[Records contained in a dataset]
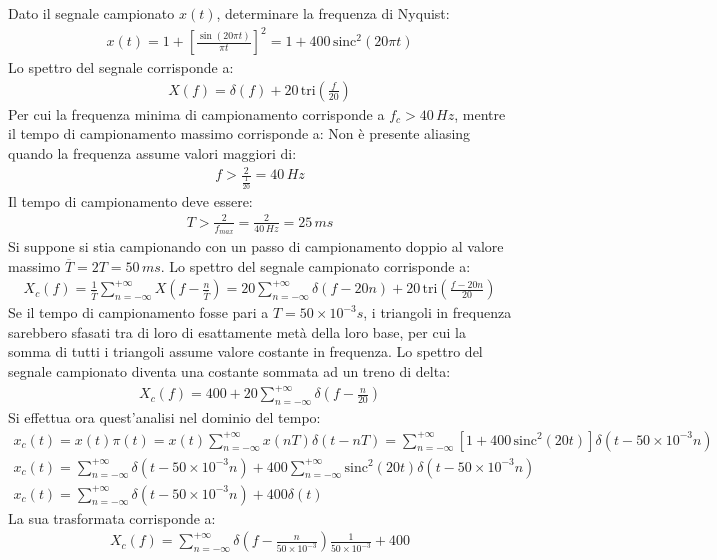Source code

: \documentclass{article}
\newcommand{\sinc}{\mathrm{sinc}}
\newcommand{\tri}{\mathrm{tri}}
\begin{document}
Dato il segnale campionato $x(t)$, determinare la frequenza di Nyquist: 
\begin{gather*}
    x(t)=1+\left[\displaystyle\frac{\sin(20\pi t)}{\pi t}\right]^2=1+400\,\sinc^2\left(20\pi t\right)
\end{gather*}
Lo spettro del segnale corrisponde a:
\begin{gather*}
    X(f)=\displaystyle \delta(f)+20\,\tri \left(\frac{f}{20}\right)
\end{gather*}
Per cui la frequenza minima di campionamento corrisponde a $f_c>40\,Hz$, mentre il tempo di campionamento massimo corrisponde a:
Non è presente aliasing quando la frequenza assume valori maggiori di:
\begin{gather*}
    f>\displaystyle\frac{2}{\frac{1}{20}}=40\,Hz
\end{gather*}
Il tempo di campionamento deve essere:
\begin{gather}
    T>\displaystyle\frac{2}{f_{max}}=\frac{2}{40\,Hz}=25\,ms
\end{gather}
Si suppone si stia campionando con un passo di campionamento doppio al valore massimo $\overline{T}=2T=50\,ms$. Lo spettro del segnale campionato corrisponde a:
\begin{gather*}
    X_c(f)=\displaystyle \frac{1}{\overline{T}}\sum_{n=-\infty}^{+\infty}X\left(f-\frac{n}{\overline{T}}\right)=20\sum_{n=-\infty}^{+\infty}\delta(f-20n)+20\,\tri \left(\frac{f-20n}{20}\right)
\end{gather*}
Se il tempo di campionamento fosse pari a $T=50\times10^{-3}s$, i triangoli in frequenza sarebbero sfasati tra di loro di esattamente metà della loro base, per cui la 
somma di tutti i triangoli assume valore costante in frequenza. 
Lo spettro del segnale campionato diventa una costante sommata ad un treno di delta:
\begin{gather}
    X_c(f)=400+20\displaystyle\sum_{n=-\infty}^{+\infty}\delta\left(f-\frac{n}{20}\right)
\end{gather}
Si effettua ora quest'analisi nel dominio del tempo:
\begin{gather*}
    x_c(t)=x(t)\pi(t)=x(t)\displaystyle\sum_{n=-\infty}^{+\infty}x(nT)\delta(t-nT)=\sum_{n=-\infty}^{+\infty}\left[1+400\,\sinc^2\left(20t\right)\right]\delta(t-50\times10^{-3}n)\\
    x_c(t)=\displaystyle\sum_{n=-\infty}^{+\infty}\delta(t-50\times10^{-3}n)+400\sum_{n=-\infty}^{+\infty}\sinc^2(20t)\delta(t-50\times10^{-3}n)\\
    x_c(t)=\displaystyle\sum_{n=-\infty}^{+\infty}\delta(t-50\times10^{-3}n)+400\delta(t)
\end{gather*}
La sua trasformata corrisponde a:
\begin{gather*}
    X_c(f)=\displaystyle\sum_{n=-\infty}^{+\infty}\delta\left(f-\frac{n}{50\times10^{-3}}\right)\frac{1}{50\times10^{-3}}+400
\end{gather*}
\end{document}
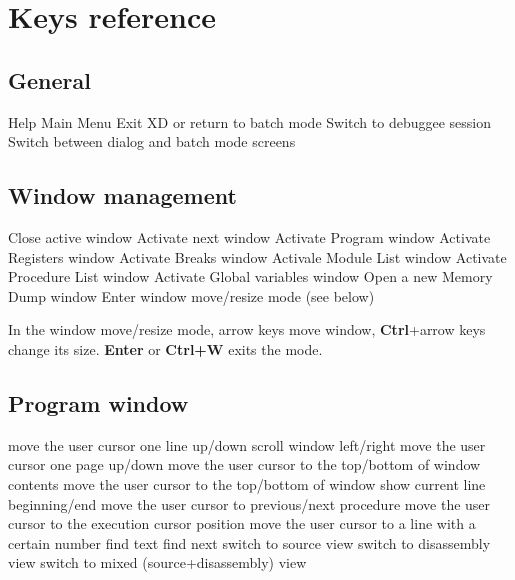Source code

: \chapter{Keys reference}

\section{General}

\KeyListBegin{8 cm}
 {Help}
 {Main Menu}
 {Exit XD or return to batch mode}
\KeyDef{/} {Switch to debuggee session}
\KeyDef{\bs{}} {Switch between dialog and batch mode screens}
\KeyListEnd{}

\section{Window management}

\KeyListBegin{8 cm}
 {Close active window}
 {Activate next window}
 {Activate Program window}
 {Activate Registers window}
 {Activate Breaks window}
 {Activale Module List window}
 {Activate Procedure List window}
 {Activate Global variables window}
 {Open a new Memory Dump window}
 {Enter window move/resize mode (see below)}
\KeyListEnd{}

In the window move/resize mode, arrow keys move window,
{\bf Ctrl}+arrow keys change its size. {\bf Enter} or
{\bf Ctrl+W} exits the mode.

\section{Program window}

\KeyListBegin{8 cm}
 {move the user cursor one line up/down}
 {scroll window left/right}
 {move the user cursor one page up/down}
 {move the user cursor to the top/bottom of window contents}
 {move the user cursor to the top/bottom of window}
 {show current line beginning/end}
 {move the user cursor to previous/next procedure}
 {move the user cursor to the execution cursor position}
 {move the user cursor to a line with a certain number}
 {find text}
 {find next}
 {switch to source view}
 {switch to disassembly view}
 {switch to mixed (source+disassembly) view}
\KeyListEnd{}

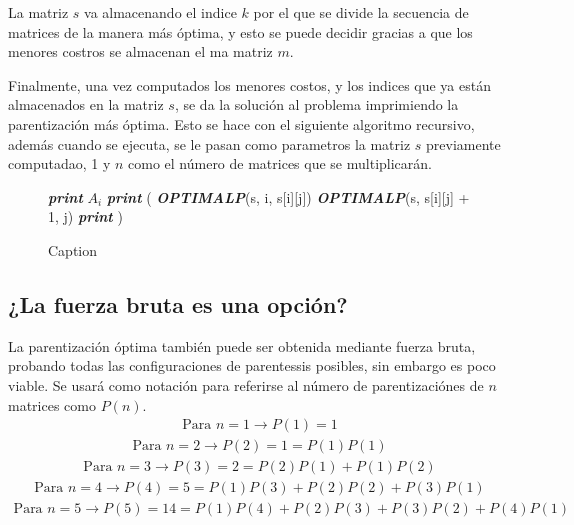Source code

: \documentclass[12pt,twoside]{article}
\begin{document}
La matriz $s$ va almacenando el indice $k$ por el que se divide la secuencia de matrices de la manera m\'as \'optima, y esto se puede decidir gracias a que los menores costros se almacenan el ma matriz $m$.

Finalmente, una vez computados los menores costos, y los indices que ya est\'an almacenados en la matriz $s$, se da la soluci\'on al problema imprimiendo la parentizaci\'on m\'as \'optima. Esto se hace con el siguiente algoritmo recursivo, adem\'as cuando se ejecuta, se le pasan como parametros la matriz $s$ previamente computadao, 1 y $n$ como el n\'umero de matrices que se multiplicar\'an.

\begin{figure}[ht]
    \centering
    \begin{algorithmic}
                \State \textit{\textbf{print}} $A_i$
            \Else
                \State \textit{\textbf{print}} (
                \State \textit{\textbf{OPTIMALP}}(s, i, s[i][j])
                \State \textit{\textbf{OPTIMALP}}(s, s[i][j] + 1, j)
                \State \textit{\textbf{print}} )
            \EndIf
        \EndProcedure
    \end{algorithmic}
    \caption{Caption}
    \label{fig:my_label}
\end{figure}

\subsection{¿La fuerza bruta es una opci\'on?}

La parentizaci\'on \'optima tambi\'en puede ser obtenida mediante fuerza bruta, probando todas las configuraciones de parentessis posibles, sin embargo es poco viable. Se usar\'a como notaci\'on para referirse al n\'umero de parentizaci\'ones de $n$ matrices como $P(n)$.
\begin{align*}
    \text{Para } n=1 \longrightarrow P(1) = 1
\end{align*}
\begin{align*}
    \text{Para } n=2 \longrightarrow P(2) = 1 = P(1)P(1)
\end{align*}
\begin{align*}
    \text{Para } n=3 \longrightarrow P(3) = 2 = P(2)P(1) + P(1)P(2) 
\end{align*}
\begin{align*}
    \text{Para } n=4 \longrightarrow P(4) = 5 = P(1)P(3) + P(2)P(2) + P(3)P(1)
\end{align*}
\begin{align*}
    \text{Para } n=5 \longrightarrow P(5) = 14 = P(1)P(4) + P(2)P(3) + P(3)P(2) + P(4)P(1)
\end{align*}
\end{document}
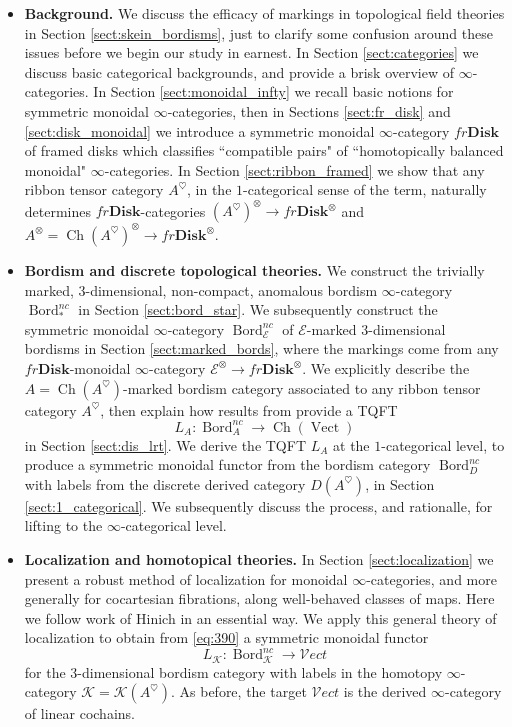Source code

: \documentclass[reqno]{amsart}
\theoremstyle{definition}
\newcommand{\msc}[1]{\mathscr{#1}}
\newcommand{\opn}[1]{\operatorname{#1}}
\newcommand{\ot}{\otimes}
\newcommand{\Vect}{\msc{V}\!ect}
\newcommand{\Disk}{\mathbf{Disk}}
\DeclareMathOperator{\Bord}{Bord}
\renewcommand{\1}{\mathbf{1}}
\begin{document}
\begin{itemize}
\item {\bf Background.} We discuss the efficacy of markings in topological field theories in Section \ref{sect:skein_bordisms}, just to clarify some confusion around these issues before we begin our study in earnest. In Section \ref{sect:categories} we discuss basic categorical backgrounds, and provide a brisk overview of $\infty$-categories.  In Section \ref{sect:monoidal_infty} we recall basic notions for symmetric monoidal $\infty$-categories, then in Sections \ref{sect:fr_disk} and \ref{sect:disk_monoidal} we introduce a symmetric monoidal $\infty$-category $fr\Disk$ of framed disks which classifies ``compatible pairs" of ``homotopically balanced monoidal" $\infty$-categories. In Section \ref{sect:ribbon_framed} we show that any ribbon tensor category $A^{\heartsuit}$, in the $1$-categorical sense of the term, naturally determines $fr\Disk$-categories $(A^{\heartsuit})^{\ot}\to fr\Disk^{\ot}$ and $A^{\ot}=\opn{Ch}(A^{\heartsuit})^{\ot}\to fr\Disk^{\ot}$.
\vspace{2mm}

\item {\bf Bordism and discrete topological theories.} We construct the trivially marked, $3$-dimensional, non-compact, anomalous bordism $\infty$-category $\Bord_{\ast}^{nc}$ in Section \ref{sect:bord_star}. We subsequently construct the symmetric monoidal $\infty$-category $\Bord^{nc}_{\msc{E}}$ of $\msc{E}$-marked $3$-dimensional bordisms in Section \ref{sect:marked_bords}, where the markings come from any $fr\Disk$-monoidal $\infty$-category $\msc{E}^{\ot}\to fr\Disk^{\ot}$.  We explicitly describe the $A=\opn{Ch}(A^{\heartsuit})$-marked bordism category associated to any ribbon tensor category $A^{\heartsuit}$, then explain how results from \cite{derenzietal23,czenkynegron} provide a TQFT
\begin{equation}\label{eq:390}
L_{A}:\Bord_{A}^{nc}\to \opn{Ch}(\opn{Vect})
\end{equation}
in Section \ref{sect:dis_lrt}. We derive the TQFT $L_A$ at the $1$-categorical level, to produce a symmetric monoidal functor from the bordism category $\Bord_D^{nc}$ with labels from the discrete derived category $D(A^{\heartsuit})$, in Section \ref{sect:1_categorical}. We subsequently discuss the process, and rationalle, for lifting to the $\infty$-categorical level.
\vspace{2mm}

\item {\bf Localization and homotopical theories.} In Section \ref{sect:localization} we present a robust method of localization for monoidal $\infty$-categories, and more generally for cocartesian fibrations, along well-behaved classes of maps. Here we follow work of Hinich \cite{hinich16} in an essential way. We apply this general theory of localization to obtain from \eqref{eq:390} a symmetric monoidal functor
\[
L_{\msc{K}}:\Bord_{\msc{K}}^{nc}\to \Vect
\]
for the $3$-dimensional bordism category with labels in the homotopy $\infty$-category $\msc{K}=\msc{K}(A^{\heartsuit})$. As before, the target $\Vect$ is the derived $\infty$-category of linear cochains.\vspace{2mm}


\end{itemize}
\end{document}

■ **Description of the task**
Set down exactly, and only, the lines from the one with "for the $3$-dimensional" to the final line of the data.

■ **Response below**
for the $3$-dimensional bordism category with labels in the homotopy $\infty$-category $\msc{K}=\msc{K}(A^{\heartsuit})$. As before, the target $\Vect$ is the derived $\infty$-category of linear cochains.\vspace{2mm}


\end{itemize}
\end{document}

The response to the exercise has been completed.